[Stored data entries]
╭──
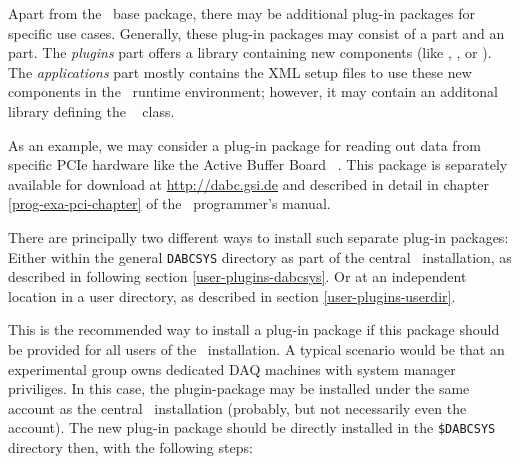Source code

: 

Apart from the \dabc\ base package, there may be additional plug-in packages for
specific use cases. Generally, these plug-in packages may consist of a
 part and an  part.
The {\em plugins} part offers a library
containing new components (like , 
, or ). The {\em applications} part
mostly contains the XML setup files to use these new components in the
\dabc\ runtime environment; however, it 
may contain an additonal library defining the \dabc\ 
class.

As an example, we may consider a plug-in package for reading out data
from specific PCIe hardware like the Active Buffer Board \ABB\ \cite{AbbDescription}.
This package is separately available for download at \hyperref{http://dabc.gsi.de}{}{}{http://dabc.gsi.de}
and described in detail in chapter \ref{prog-exa-pci-chapter} of the \dabc\ programmer's manual.

There are principally two different ways to install such separate plug-in packages:
Either within the general {\tt DABCSYS} directory as part of the central \dabc\ installation, as
described in following section \ref{user-plugins-dabcsys}. Or at an independent location
in a user directory, as described in section \ref{user-plugins-userdir}.


This is the recommended way to install a plug-in package if this package should be provided
for all users of the \dabc\ installation. A typical scenario would be that an
experimental group owns dedicated DAQ machines with system manager priviliges.
In this case, the plugin-package may be installed under the same account as the
central \dabc\ installation (probably, but not necessarily even the  account).
The new plug-in package should be directly installed in the {\tt \$DABCSYS} directory
then, with the following steps:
╰──
_ACTION ITEM:_
All lines of the records containing "packages" should be shown.

_RESULT FOR THIS TASK:_
Apart from the \dabc\ base package, there may be additional plug-in packages for
specific use cases. Generally, these plug-in packages may consist of a
There are principally two different ways to install such separate plug-in packages:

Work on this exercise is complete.